Entretanto, foi criado um grupo no WhatsApp, que reúne alguns condutores de tuk-tuk, para identificá-los e para partilhar os vídeos que os mostram juntos ou a atuar. Não nos inibimos de gritar pickpocket para avisar os turistas. Os carteiristas consideram-nos um perigo para a sua atividade e já tivemos alguns a ameaçar-nos com facadas e com pedras.
Em contraponto, os motoristas de táxi perceberam que os condutores de tuk-tuk não são um inimigo, porque um cliente que anda connosco também vai andar de táxi e vice-versa. Já os motoristas de TVDE passaram a transportar os clientes que vão de Belém para a Baixa de Lisboa, que os chamam em vez de esperarem pelo elétrico.

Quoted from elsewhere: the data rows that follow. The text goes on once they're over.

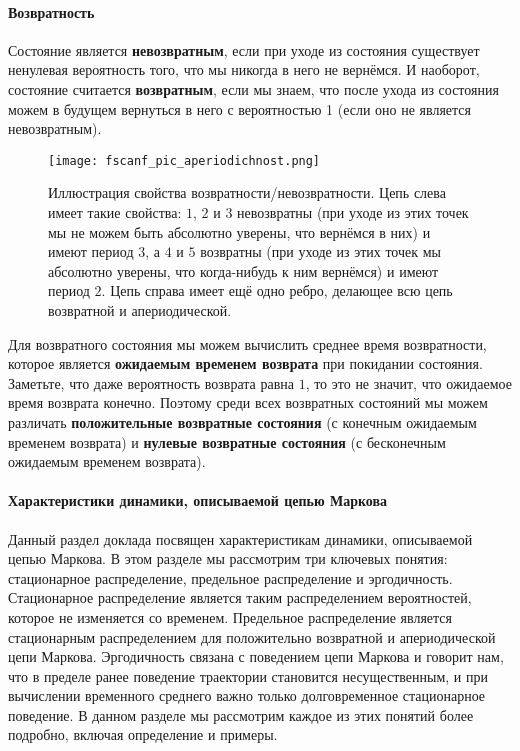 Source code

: \paragraph{Возвратность}
Состояние является \textbf{невозвратным}, если при уходе из состояния существует ненулевая вероятность того, что мы никогда в него не вернёмся. И наоборот, состояние считается \textbf{возвратным}, если мы знаем, что после ухода из состояния можем в будущем вернуться в него с вероятностью 1 (если оно не является невозвратным).
\begin{figure}[H]
    \centering
    \texttt{[image: fscanf\_pic\_aperiodichnost.png]}
    \caption{Иллюстрация свойства возвратности/невозвратности. Цепь слева имеет такие свойства: $1$, $2$ и $3$ невозвратны (при уходе из этих точек мы не можем быть абсолютно уверены, что вернёмся в них) и имеют период $3$, а $4$ и $5$ возвратны (при уходе из этих точек мы абсолютно уверены, что когда-нибудь к ним вернёмся) и имеют период $2$. Цепь справа имеет ещё одно ребро, делающее всю цепь возвратной и апериодической.}
\end{figure}

Для возвратного состояния мы можем вычислить среднее время возвратности, которое является \textbf{ожидаемым временем возврата} при покидании состояния. Заметьте, что даже вероятность возврата равна $1$, то это не значит, что ожидаемое время возврата конечно. Поэтому среди всех возвратных состояний мы можем различать \textbf{положительные возвратные состояния} (с конечным ожидаемым временем возврата) и \textbf{нулевые возвратные состояния} (с бесконечным ожидаемым временем возврата).

\paragraph{Характеристики динамики, описываемой цепью Маркова}

Данный раздел доклада посвящен характеристикам динамики, описываемой цепью Маркова. В этом разделе мы рассмотрим три ключевых понятия: стационарное распределение, предельное распределение и эргодичность. Стационарное распределение является таким распределением вероятностей, которое не изменяется со временем. Предельное распределение является стационарным распределением для положительно возвратной и апериодической цепи Маркова. Эргодичность связана с поведением цепи Маркова и говорит нам, что в пределе ранее поведение траектории становится несущественным, и при вычислении временного среднего важно только долговременное стационарное поведение. В данном разделе мы рассмотрим каждое из этих понятий более подробно, включая определение и примеры.

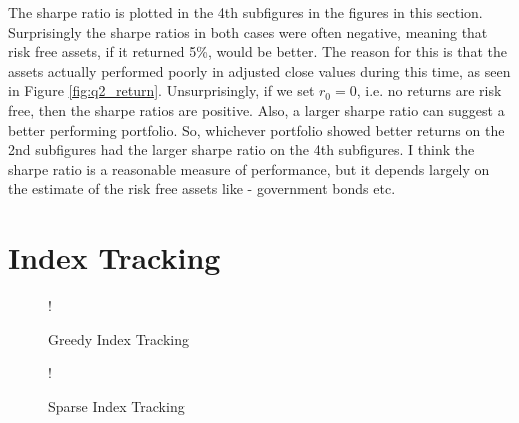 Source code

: \documentclass[11pt]{article}
\begin{document}
The sharpe ratio is plotted in the 4th subfigures in the figures in this section. Surprisingly the sharpe
ratios in both cases were often negative, meaning that risk free assets, if it returned 5\%, would be better.
The reason for this is that the assets actually performed poorly in adjusted close values during this
time, as seen in Figure \ref{fig:q2_return}. Unsurprisingly, if we set $r_0 = 0$, i.e. no returns are risk free,
then the sharpe ratios are positive. Also, a larger sharpe ratio can suggest a better performing portfolio. So, whichever portfolio showed
better returns on the 2nd subfigures had the larger sharpe ratio on the 4th subfigures. I think the sharpe ratio
is a reasonable measure of performance, but it depends largely on the estimate of the risk free assets like -
government bonds etc.

\section{Index Tracking}

\begin{figure}[!h]
   \centering 
 	 {!} { }
    \caption{Greedy Index Tracking}
	\label{fig:q2-all-based-on-first}
	\vspace{-0.5cm}
\end{figure}


\begin{figure}[!h]
   \centering 
 	 {!} { }
    \caption{Sparse Index Tracking}
	\label{fig:q2-all-based-on-first}
	\vspace{-0.5cm}
\end{figure}
\end{document}
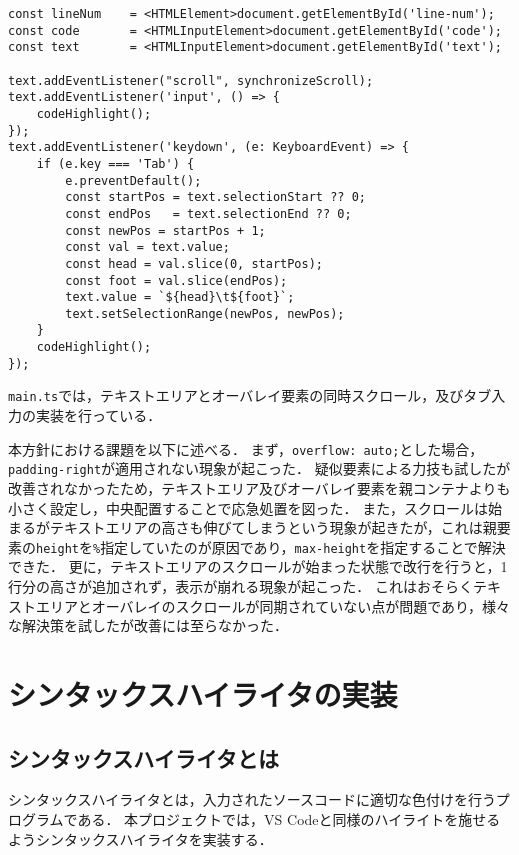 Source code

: \documentclass[autodetect-engine,dvi=dvipdfmx,ja=standard,
               a4j,11pt]{bxjsarticle}
\begin{document}
\begin{lstlisting}[caption={{\tt main.ts(コンテンツ制御部抜粋)}(オーバレイ)}, label={prog:overlay-ts}]
const lineNum    = <HTMLElement>document.getElementById('line-num');
const code       = <HTMLInputElement>document.getElementById('code');
const text       = <HTMLInputElement>document.getElementById('text');

text.addEventListener("scroll", synchronizeScroll);
text.addEventListener('input', () => {
    codeHighlight();
});
text.addEventListener('keydown', (e: KeyboardEvent) => {
    if (e.key === 'Tab') {
        e.preventDefault();
        const startPos = text.selectionStart ?? 0;
        const endPos   = text.selectionEnd ?? 0;
        const newPos = startPos + 1;
        const val = text.value;
        const head = val.slice(0, startPos);
        const foot = val.slice(endPos);
        text.value = `${head}\t${foot}`;
        text.setSelectionRange(newPos, newPos);
    }
    codeHighlight();
});
\end{lstlisting}

\verb|main.ts|では，テキストエリアとオーバレイ要素の同時スクロール，及びタブ入力の実装を行っている．

本方針における課題を以下に述べる．
まず，\verb|overflow: auto;|とした場合，\verb|padding-right|が適用されない現象が起こった．
疑似要素による力技も試したが改善されなかったため，テキストエリア及びオーバレイ要素を親コンテナよりも小さく設定し，中央配置することで応急処置を図った．
また，スクロールは始まるがテキストエリアの高さも伸びてしまうという現象が起きたが，これは親要素の\verb|height|を\verb|%|指定していたのが原因であり，\verb|max-height|を指定することで解決できた．
更に，テキストエリアのスクロールが始まった状態で改行を行うと，1行分の高さが追加されず，表示が崩れる現象が起こった．
これはおそらくテキストエリアとオーバレイのスクロールが同期されていない点が問題であり，様々な解決策を試したが改善には至らなかった．

\section{シンタックスハイライタの実装}

\subsection{シンタックスハイライタとは}

シンタックスハイライタとは，入力されたソースコードに適切な色付けを行うプログラムである．
本プロジェクトでは，VS Codeと同様のハイライトを施せるようシンタックスハイライタを実装する．
\end{document}
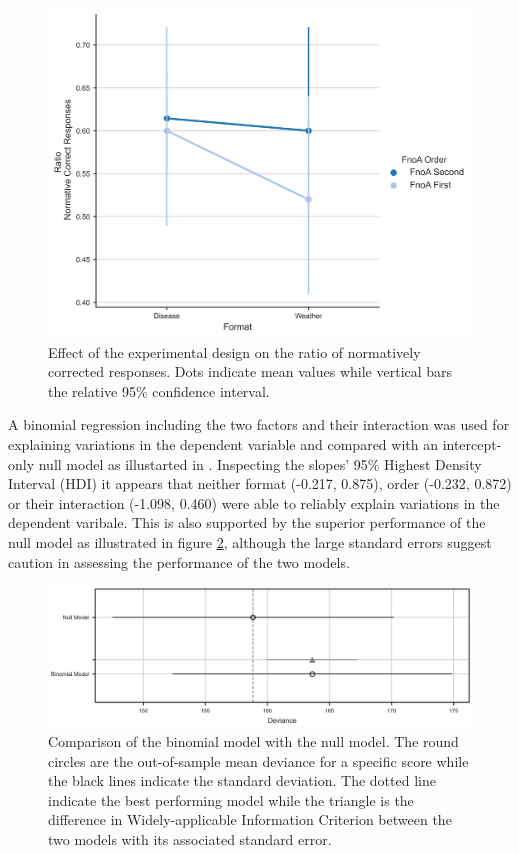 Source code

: \documentclass{article}
\begin{document}


\begin{figure}[h!]
    \centering
    \includegraphics[scale=0.75]{plots/exper_design.png}
    \caption{Effect of the experimental design on the ratio of normatively corrected responses. Dots indicate mean values while vertical bars the relative 95\% confidence interval.}
    \label{factor_plot}
\end{figure}

A binomial regression including the two factors and their interaction was used for explaining variations in the dependent variable and compared with an intercept-only null model as illustarted in \cite{mcelreath2020statistical}. Inspecting the slopes' 95\% Highest Density Interval (HDI) it appears that neither format (-0.217, 0.875), order (-0.232, 0.872) or their interaction (-1.098, 0.460) were able to reliably explain variations in the dependent varibale. This is also supported by the superior performance of the null model as illustrated in figure \ref{deviance_plot}, although the large standard errors suggest caution in assessing the performance of the two models.

\begin{figure}[h!]
    \centering
    \includegraphics[scale=0.75]{plots/model_comp_deviance.png}
    \caption{Comparison of the binomial model with the null model. The round circles are the out-of-sample mean deviance for a specific score while the black lines indicate the standard deviation. The dotted line indicate the best performing model while the triangle is the difference in Widely-applicable Information Criterion \cite{watanabe2010asymptotic} between the two models with its associated standard error.}
    \label{deviance_plot}
\end{figure}
\end{document}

Já apanhei alguns sustos, que me valeram lições de vida e fizeram com que mudasse radicalmente a maneira de me movimentar no trânsito. Uma vez, em Alfama, quando transportava um casal com um filho, um fulano à minha frente parou de repente o carro, apitei-lhe e pedi que encostasse para eu passar. Ele passou-se da cabeça, pegou numa arma, apontou-a e, de seguida, deu um pontapé na frente do tuk-tuk. Depois de deixar os turistas, que estavam completamente em pânico, tive uma crise de choro enorme. A lição que tirei é a de que nunca se sabe quem temos pela frente.
Mas isso são exceções. Também já fiz algumas amizades. Lembro-me bem do caso de dois americanos, um realizador de cinema, que faz filmes de publicidade, e outro que fabrica fatos de motocrosse, que depois de um problema com o voo acabaram por ficar mais dois dias em Lisboa. Apanharam-me perto do restaurante Solar dos Presuntos, no Largo da Anunciada, fizemos uma tour divertidíssima para a Trafaria, passando pelo Cristo Rei e acabando na Cova do Vapor. Foi muito genuíno, de pé na areia, e eles perceberam logo que estavam a ter a verdadeira perspetiva local. Passado algum tempo, fui aos Estados Unidos e visitei-os. Uma das coisas maravilhosas desta profissão é poder ir aos sítios de que gosto.
Outra turista americana deixou-me em lágrimas quando, depois de dois dias a passear por Lisboa e Sintra, me disse que, tirando o dia em que o filho nasceu, aqueles tinham sido os mais felizes da vida dela. Há uma grande riqueza no ato de dar e receber. Tuk-tuks há em todo o mundo, mas a tocar fado só podem existir em Lisboa.